Of all her children, Kait was the closest to Candace and had the most in common with her, but she rarely saw her. And as usual, Candace wasn’t coming home for Christmas, she was finishing an assignment in Africa. She hadn’t made it back for the holidays in years and was always severely missed. There was no important man in her life. She said she didn’t have time, which seemed to be true. Kait hoped that one of these days, Candace would find The One. She was young and there was no rush. Kait didn’t worry about that for her, only about the places she traveled to, which were dangerous and very rough. Nothing frightened Candace.
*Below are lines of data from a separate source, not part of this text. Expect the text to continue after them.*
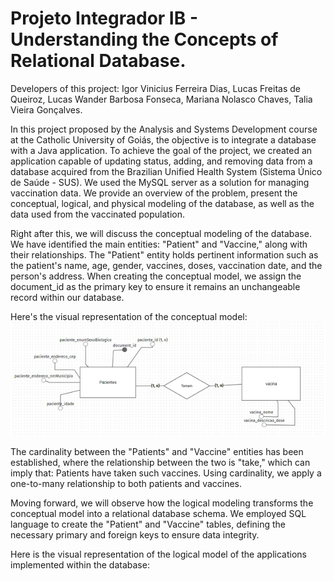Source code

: # Projeto Integrador IB - Understanding the Concepts of Relational Database.
Developers of this project: Igor Vinicius Ferreira Dias, Lucas Freitas de Queiroz, Lucas Wander Barbosa Fonseca, Mariana Nolasco Chaves, Talia Vieira Gonçalves.

In this project proposed by the Analysis and Systems Development course at the Catholic University of Goiás, the objective is to integrate a database with a Java application. To achieve the goal of the project, we created an application capable of updating status, adding, and removing data from a database acquired from the Brazilian Unified Health System (Sistema Único de Saúde - SUS). We used the MySQL server as a solution for managing vaccination data. We provide an overview of the problem, present the conceptual, logical, and physical modeling of the database, as well as the data used from the vaccinated population.

Right after this, we will discuss the conceptual modeling of the database. We have identified the main entities: "Patient" and "Vaccine," along with their relationships. The "Patient" entity holds pertinent information such as the patient's name, age, gender, vaccines, doses, vaccination date, and the person's address. When creating the conceptual model, we assign the document_id as the primary key to ensure it remains an unchangeable record within our database.

Here's the visual representation of the conceptual model:
![Image Alt Text](https://github.com/marichaves/projetoIntegradorIB/raw/main/assets/Imagem1.png)

The cardinality between the "Patients" and "Vaccine" entities has been established, where the relationship between the two is "take," which can imply that: Patients have taken such vaccines. Using cardinality, we apply a one-to-many relationship to both patients and vaccines.

Moving forward, we will observe how the logical modeling transforms the conceptual model into a relational database schema. We employed SQL language to create the "Patient" and "Vaccine" tables, defining the necessary primary and foreign keys to ensure data integrity.

Here is the visual representation of the logical model of the applications implemented within the database:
And Stephanie, Kait’s youngest, was the family computer genius. She had gone to MIT, gotten a master’s in computer science at Stanford, and fell in love
with San Francisco. She got a job at Google as soon as she got her master’s, and met her boyfriend there. She was twenty-six years old and in seventh heaven at Google, and loved everything about her California life. Her siblings teased her about being a geek, and Kait had rarely seen two people better suited to each other than Stephanie and her boyfriend, Frank. They lived in Mill Valley in Marin County, in a tiny ramshackle cottage, despite their long daily commute to Google. They were crazy about each other and their high-tech jobs. She was coming home to spend Christmas with her mother, and after two days was planning to meet Frank and his family in Montana to spend a week with them. Kait couldn’t complain about that either. It was so obvious that her daughter was happy, which was what she wanted for her, and she was doing brilliantly at her job. Stephanie was never going to come back to New York either. Why would she? She had everything she wanted and had ever dreamed of right where she was.
Kait had encouraged all of them to pursue their dreams, she just hadn’t expected them to do it so successfully and so far afield from where they’d grown up, and to plant their roots so deeply in other places and different lives. She never made an issue of it, but she missed having her children nearby. But in today’s world, with people more mobile and less firmly anchored, they often moved far away from their families to establish their careers. She respected her children for it, and to avoid dwelling on their absence, she stayed busy herself. Very busy. It made her column even more important to her. She filled her life with work, and was diligent about it, and loved what she did. Kait was happy in her life, and there was a certain satisfaction in knowing she had brought her children up to work hard to achieve their goals. All of them had found rewarding work, and two of them had found partners they loved, who were good people and the right mates for them.